利用聚二甲基矽氧烷微陣列薄膜形成具誘導毛囊新生能力的真皮乳頭微組織並應用於毛囊重建工程上

Abstract

對嚴重掉髮及患有雄性禿的患者而言，利用組織工程的方式使毛囊再生來治療毛囊缺失可望成為未來一個重要的醫療方法。在毛囊重建工程中，毛囊內的間 葉細胞群，包含真皮乳頭及真皮鞘細胞被指出具有分化表皮角質細胞以形成完整的毛囊結構，但這項能力只存在當真皮乳頭或真皮鞘細胞聚集成多細胞球(微組織)的情況下才可在無毛的皮膚上新生毛囊。 而本研究的目的在於發展一個方式可以大量形成真皮乳頭微組織，使用的聚 二甲基矽氧烷(PDMS)製造的微陣列孔洞薄膜配合真皮乳頭細胞自我聚集的特性，最後希望可以有效率的進行毛囊重建的工作，亦即，先大量擴展真皮乳頭細胞的數量；將真皮乳頭細胞培養成具有誘導能力的微組織；將微組織移植到無毛的皮膚上進行毛囊重建工作。為了達到此目的，我們使用高生物相容性的 PDMS 做為材料製造微陣列孔洞薄膜，薄膜上含有 200μm 到 800μm 不同大小的微孔洞，由於真皮乳頭細胞對 PDMS 的貼附性不佳，因此會掉落到微孔洞內後自行產生聚集的細胞團。我們發現當細胞密度為 2.1*105/cm2 時，在大小為 200μm 以及 300μm 的微陣列孔洞薄膜中(含 100 個微孔洞)可以形成規則排列且大量的均勻球狀微組織。 而為了確認這些為組織誘導毛囊新生的能力，首先我們對為組織進行真皮乳頭細胞特殊細胞標記，包含 α-SMA 及 NCAM 的免疫螢光染色，發現其確實仍保有這些特殊蛋白。之後在一般被認為與真皮乳頭誘導能力有關的鹼性磷酸酶上，我們的微組織也同樣有大量表現。最後，利用真皮乳頭微組織混合新生鼠的表皮細胞植入裸鼠背部，也發現有新生的毛髮結構。 因此藉由本實驗提出的方式，我們確實可以在高細胞密度下利用 PDMS 微孔洞薄膜來形成大量的真皮乳頭微組織，而近一步應用在毛囊工程上及研究毛囊細胞間的交互作用上。

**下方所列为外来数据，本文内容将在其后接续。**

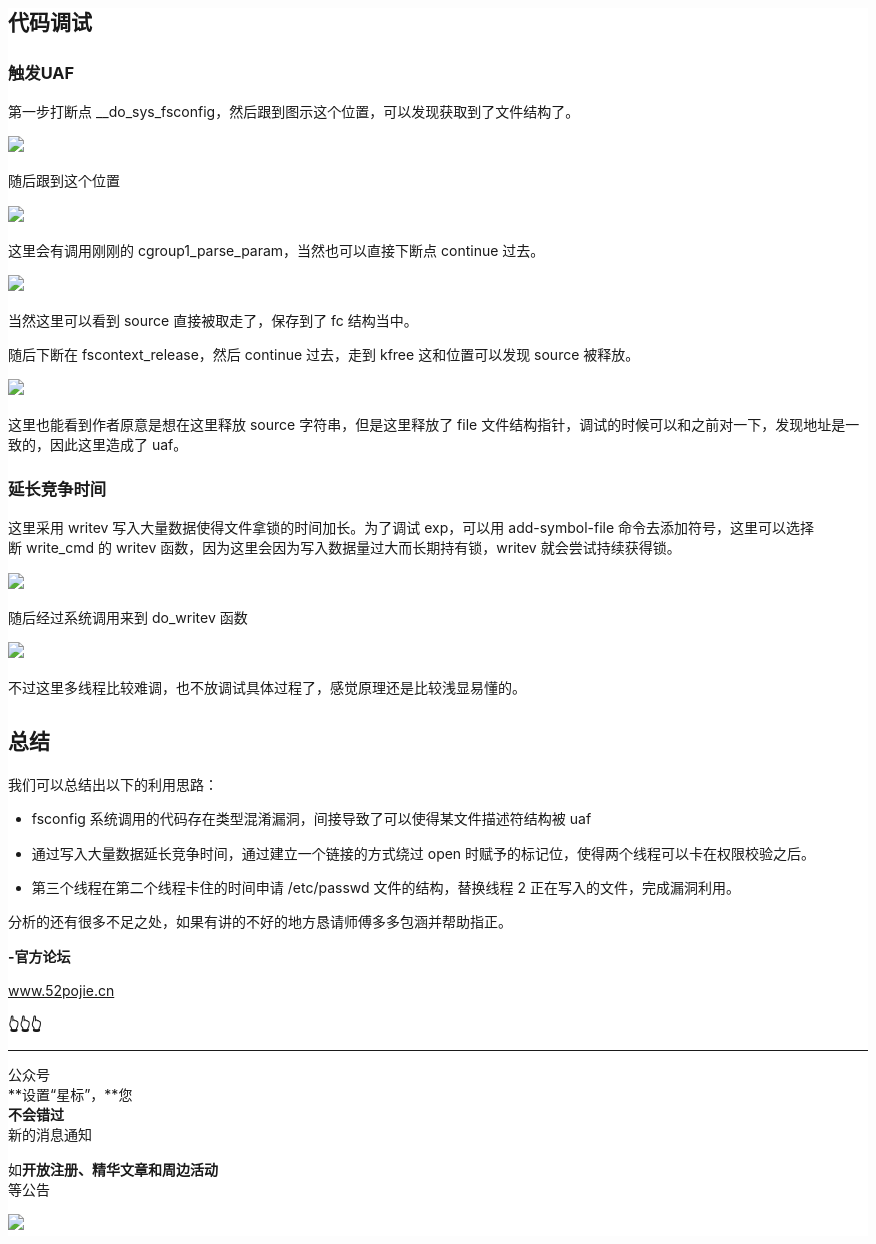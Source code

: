 ## 代码调试  
### 触发UAF  
  
第一步打断点 __do_sys_fsconfig，然后跟到图示这个位置，可以发现获取到了文件结构了。  
  
![](https://mmbiz.qpic.cn/sz_mmbiz_png/LFPriaSjBUZI9GVhDhnaGIMS9q4sRhAOKia3kia1AqibC0n941g0TxLbWwB8m29hBJbErm28IoVicoN7JpmRiaYAGabw/640?wx_fmt=png&from=appmsg "")  
  
随后跟到这个位置  
  
![](https://mmbiz.qpic.cn/sz_mmbiz_png/LFPriaSjBUZI9GVhDhnaGIMS9q4sRhAOKh4yYO8Ky47C1tHFAFc2WxsPtZpEGyWtN4Eoib3ZFfNt2e9vUSnKadZQ/640?wx_fmt=png&from=appmsg "")  
  
这里会有调用刚刚的 cgroup1_parse_param，当然也可以直接下断点 continue 过去。  
  
![](https://mmbiz.qpic.cn/sz_mmbiz_png/LFPriaSjBUZI9GVhDhnaGIMS9q4sRhAOK9aCaSuFIZrs6DtFFghVnIDrx8XEsNf5oLVNEqOK16dp3EAKuvfsibmA/640?wx_fmt=png&from=appmsg "")  
  
当然这里可以看到 source 直接被取走了，保存到了 fc 结构当中。  
  
随后下断在 fscontext_release，然后 continue 过去，走到 kfree 这和位置可以发现 source 被释放。  
  
![](https://mmbiz.qpic.cn/sz_mmbiz_png/LFPriaSjBUZI9GVhDhnaGIMS9q4sRhAOK9QGRG15RN0WXar0206ibxKlVXuQCKVYVwXZNDfKK8zF8luwBh4zHxaQ/640?wx_fmt=png&from=appmsg "")  
  
这里也能看到作者原意是想在这里释放 source 字符串，但是这里释放了 file 文件结构指针，调试的时候可以和之前对一下，发现地址是一致的，因此这里造成了 uaf。  
### 延长竞争时间  
  
这里采用 writev 写入大量数据使得文件拿锁的时间加长。为了调试 exp，可以用 add-symbol-file 命令去添加符号，这里可以选择断 write_cmd 的 writev 函数，因为这里会因为写入数据量过大而长期持有锁，writev 就会尝试持续获得锁。  
  
![](https://mmbiz.qpic.cn/sz_mmbiz_png/LFPriaSjBUZI9GVhDhnaGIMS9q4sRhAOKobv3ScTdumMGgVy7s004TcPC57owjahuSb5bG7uY9OQ3tqvBU0FM1w/640?wx_fmt=png&from=appmsg "")  
  
随后经过系统调用来到 do_writev 函数  
  
![](https://mmbiz.qpic.cn/sz_mmbiz_png/LFPriaSjBUZI9GVhDhnaGIMS9q4sRhAOKGhLZqBlbsv8gLBZJTGdp1JrKLApHI4H2c23Md3icIup6P6UoreLbssw/640?wx_fmt=png&from=appmsg "")  
  
不过这里多线程比较难调，也不放调试具体过程了，感觉原理还是比较浅显易懂的。  
## 总结  
  
我们可以总结出以下的利用思路：  
- fsconfig 系统调用的代码存在类型混淆漏洞，间接导致了可以使得某文件描述符结构被 uaf  
  
- 通过写入大量数据延长竞争时间，通过建立一个链接的方式绕过 open 时赋予的标记位，使得两个线程可以卡在权限校验之后。  
  
- 第三个线程在第二个线程卡住的时间申请 /etc/passwd 文件的结构，替换线程 2 正在写入的文件，完成漏洞利用。  
  
分析的还有很多不足之处，如果有讲的不好的地方恳请师傅多多包涵并帮助指正。  
  
**-官方论坛**  
  
www.52pojie.cn  
  
  
  
**👆👆👆**  
****  
  
公众号  
**设置“星标”，**您  
**不会错过**  
新的消息通知  
  
如**开放注册、精华文章和周边活动**  
等公告  
  
  
![](https://mmbiz.qpic.cn/sz_mmbiz_jpg/LFPriaSjBUZK0l7v6mmrudZKXzpdM1WcomgJQnibvLzBUFRSurSkmIfl0ZrDNvSy3MszKNY3XOkcuUbWp31HMjLQ/640?wx_fmt=jpeg&wxfrom=5&wx_lazy=1&wx_co=1 "")  
  
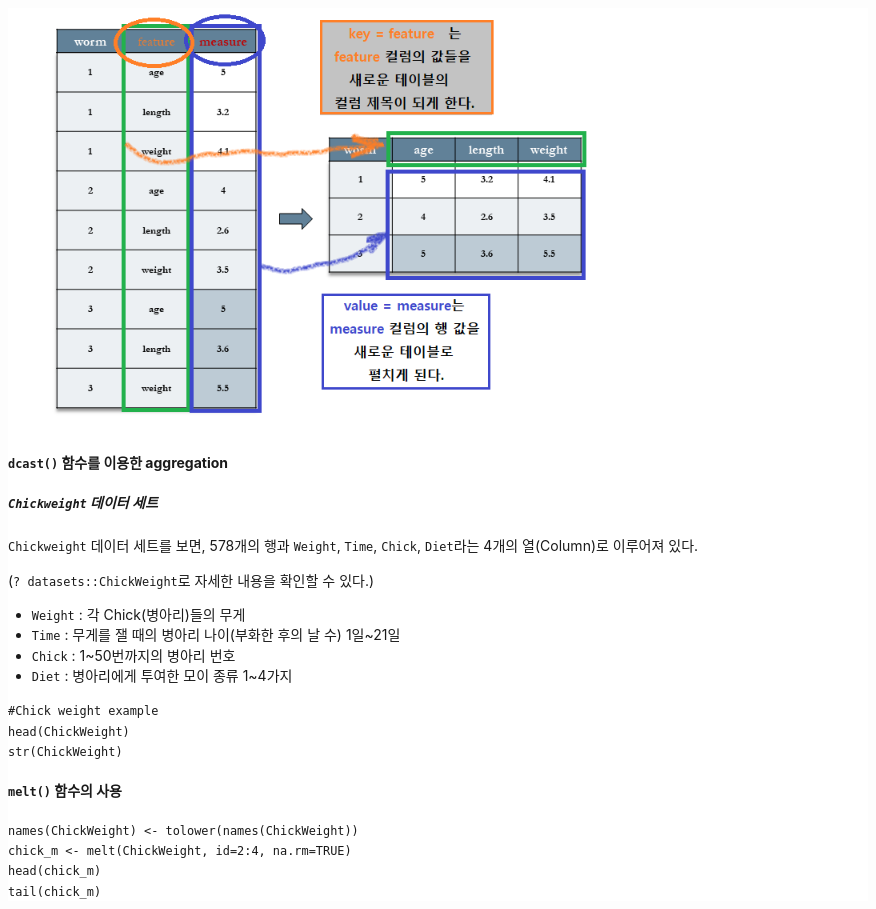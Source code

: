 <img src="images/ch07/dcast_001.png" style="zoom:80%;" />



#### `dcast()` 함수를 이용한 aggregation



##### `Chickweight` 데이터 세트

`Chickweight` 데이터 세트를 보면, 578개의 행과 `Weight`, `Time`, `Chick`, `Diet`라는 4개의 열(Column)로 이루어져 있다. 

(`? datasets::ChickWeight`로 자세한 내용을 확인할 수 있다.)

- `Weight` : 각 Chick(병아리)들의 무게
- `Time` : 무게를 잴 때의 병아리 나이(부화한 후의 날 수) 1일~21일
- `Chick` : 1~50번까지의 병아리 번호
- `Diet` : 병아리에게 투여한 모이 종류 1~4가지

```{r}
#Chick weight example
head(ChickWeight)
str(ChickWeight)
```


#### `melt()` 함수의 사용

```{r}
names(ChickWeight) <- tolower(names(ChickWeight))
chick_m <- melt(ChickWeight, id=2:4, na.rm=TRUE)
head(chick_m)
tail(chick_m)
```
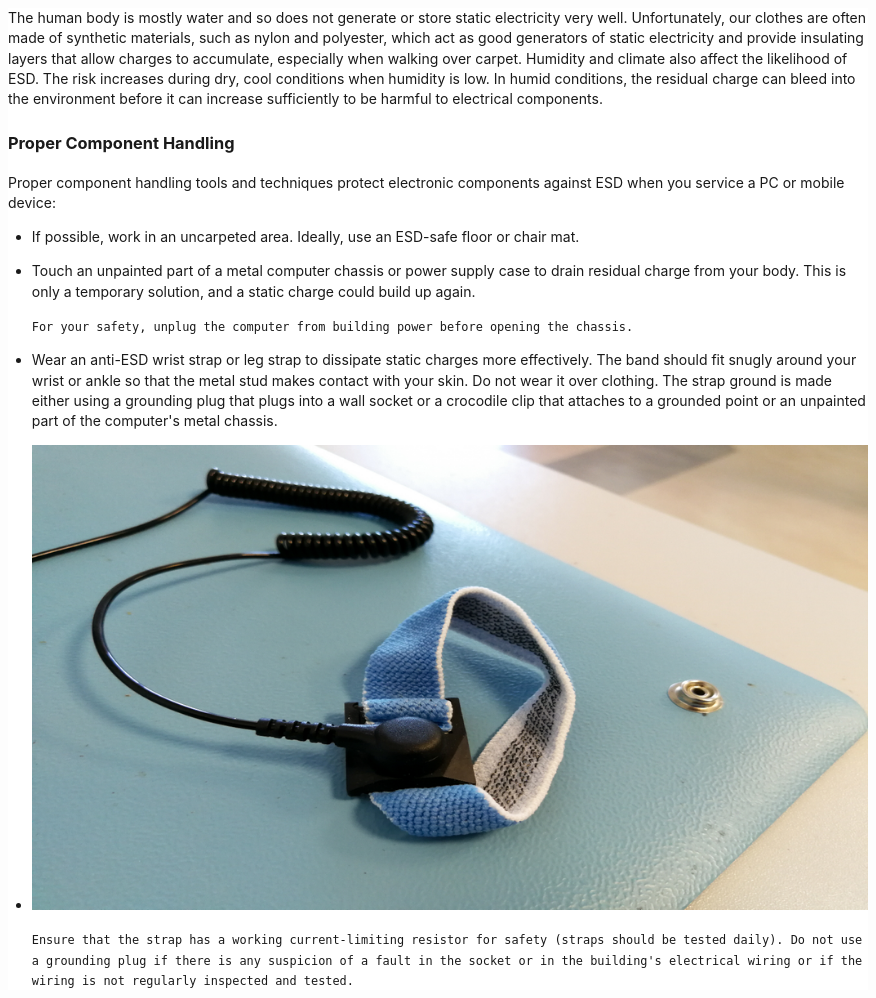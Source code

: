 The human body is mostly water and so does not generate or store static electricity very well. Unfortunately, our clothes are often made of synthetic materials, such as nylon and polyester, which act as good generators of static electricity and provide insulating layers that allow charges to accumulate, especially when walking over carpet. Humidity and climate also affect the likelihood of ESD. The risk increases during dry, cool conditions when humidity is low. In humid conditions, the residual charge can bleed into the environment before it can increase sufficiently to be harmful to electrical components.

### Proper Component Handling

Proper component handling tools and techniques protect electronic components against ESD when you service a PC or mobile device:

- If possible, work in an uncarpeted area. Ideally, use an ESD-safe floor or chair mat.
- Touch an unpainted part of a metal computer chassis or power supply case to drain residual charge from your body. This is only a temporary solution, and a static charge could build up again.

	`For your safety, unplug the computer from building power before opening the chassis.`

- Wear an anti-ESD wrist strap or leg strap to dissipate static charges more effectively. The band should fit snugly around your wrist or ankle so that the metal stud makes contact with your skin. Do not wear it over clothing. The strap ground is made either using a grounding plug that plugs into a wall socket or a crocodile clip that attaches to a grounded point or an unpainted part of the computer's metal chassis.
- ![](Meta/Pasted%20image%2020231115132622.png)

	`Ensure that the strap has a working current-limiting resistor for safety (straps should be tested daily). Do not use a grounding plug if there is any suspicion of a fault in the socket or in the building's electrical wiring or if the wiring is not regularly inspected and tested.`
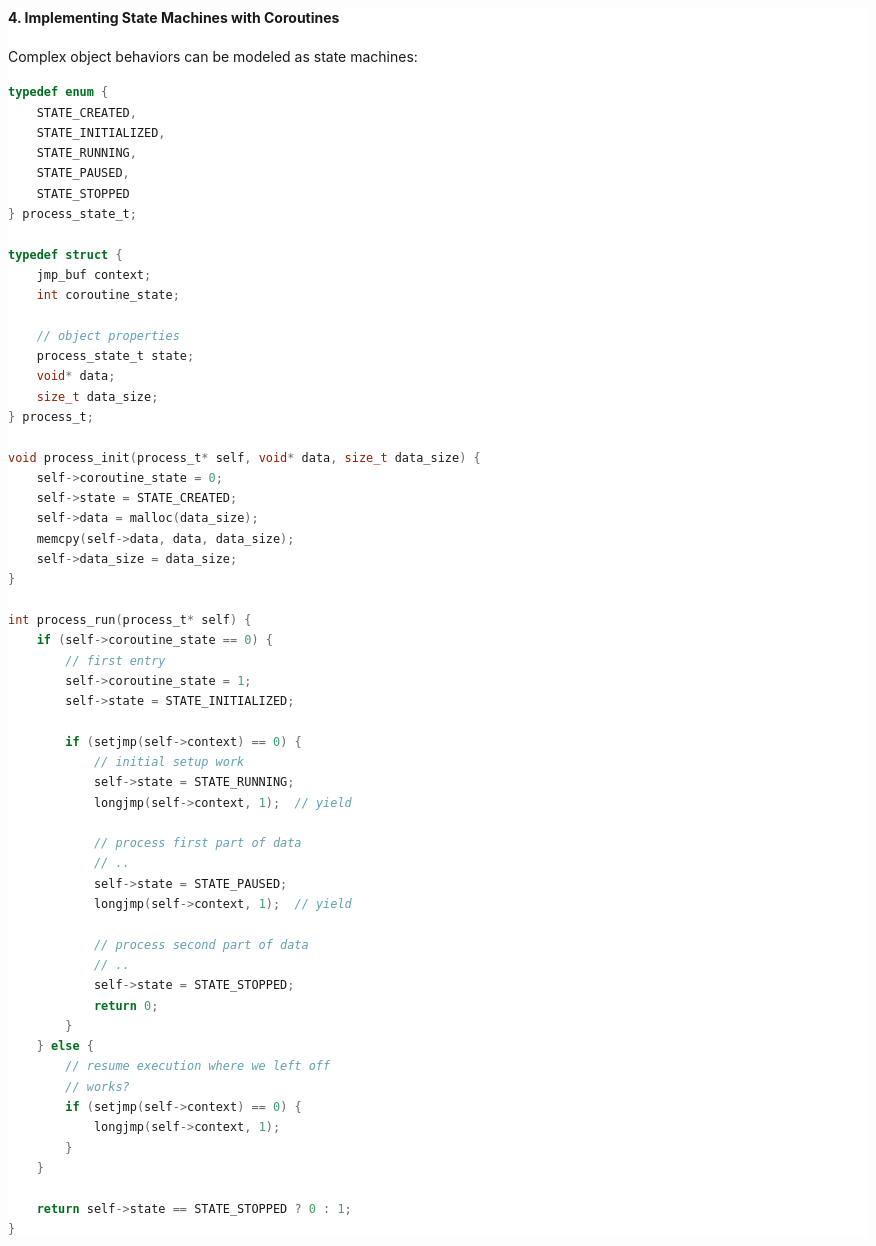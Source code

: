 
#### 4. Implementing State Machines with Coroutines

Complex object behaviors can be modeled as state machines:

```c
typedef enum {
    STATE_CREATED,
    STATE_INITIALIZED,
    STATE_RUNNING,
    STATE_PAUSED,
    STATE_STOPPED
} process_state_t;

typedef struct {
    jmp_buf context;
    int coroutine_state;
    
    // object properties
    process_state_t state;
    void* data;
    size_t data_size;
} process_t;

void process_init(process_t* self, void* data, size_t data_size) {
    self->coroutine_state = 0;
    self->state = STATE_CREATED;
    self->data = malloc(data_size);
    memcpy(self->data, data, data_size);
    self->data_size = data_size;
}

int process_run(process_t* self) {
    if (self->coroutine_state == 0) {
        // first entry
        self->coroutine_state = 1;
        self->state = STATE_INITIALIZED;
        
        if (setjmp(self->context) == 0) {
            // initial setup work
            self->state = STATE_RUNNING;
            longjmp(self->context, 1);  // yield
            
            // process first part of data
            // ..
            self->state = STATE_PAUSED;
            longjmp(self->context, 1);  // yield
            
            // process second part of data
            // ..
            self->state = STATE_STOPPED;
            return 0;
        }
    } else {
        // resume execution where we left off
        // works?
        if (setjmp(self->context) == 0) {
            longjmp(self->context, 1);
        }
    }
    
    return self->state == STATE_STOPPED ? 0 : 1;
}
```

For severe cases of hair loss or alopecia, regeneration of hair follicles (HFs) by tissue engineering is a promising future treatment. To regenerate HFs in hairless skin, the unique HF mesenchymal cells, including dermal papilla (DP) cells and dermal sheath (DS) cells, have been demonstrated to be able to transdifferentiate epidermal keratinocytes into HF structures when the in vitro expanded DP cells are transplanted to the dermis as multicellular aggregates. The aim of this study was to develop a strategy for mass generation DP microtissues from dissociated DP cells by patterned Polydimethylsiloxane (PDMS) membranes and self-assembly of DP cells. After all, we hope we can have an efficient approach for HF regeneration: expansion of DP cells; cultivation of DP cells into inductive microtissues; transplantation of DP microtissues to the hairless skin. For this purpose, we used biocompatible material, PDMS, to fabricate patterned membranes containing many pores with size from 200μm to 800μm. Because DP cells are poorly adherent to the PDMS surface, they tend to aggregate in the pore of the membrane. Therefore, we could generate uniform patterned spheroid DP microtissues within 3 days when the cell density was 2.1*105cells/cm2 on the membrane containing 100 pores with size between 200μm to 300μm. To investigate the possibility of HF reformation induced by DP microtissues, at first, we examined the preservation of the phenotype of DP cells in microtissues. The expression of two markers of DP cells, α-smooth muscle actin (α-SMA) and neural cell adhesion molecule (NCAM), is well preserved in microtissues. Second, cultured DP microtissues also expressed alkaline phosphotase (AP) which has been regarded as an indicator for hair inductivity. Third, typical HF structures formed when mixing DP microtissues with epithelial cells of C57B/6 neonatal mice. Hence we can generate a large-scale DP microtissues by using patterned PDMS membranes at a higher seeding density. This system is of potential to be applied to HF engineering and the investigation of cellular interaction in the pattered follicular cells.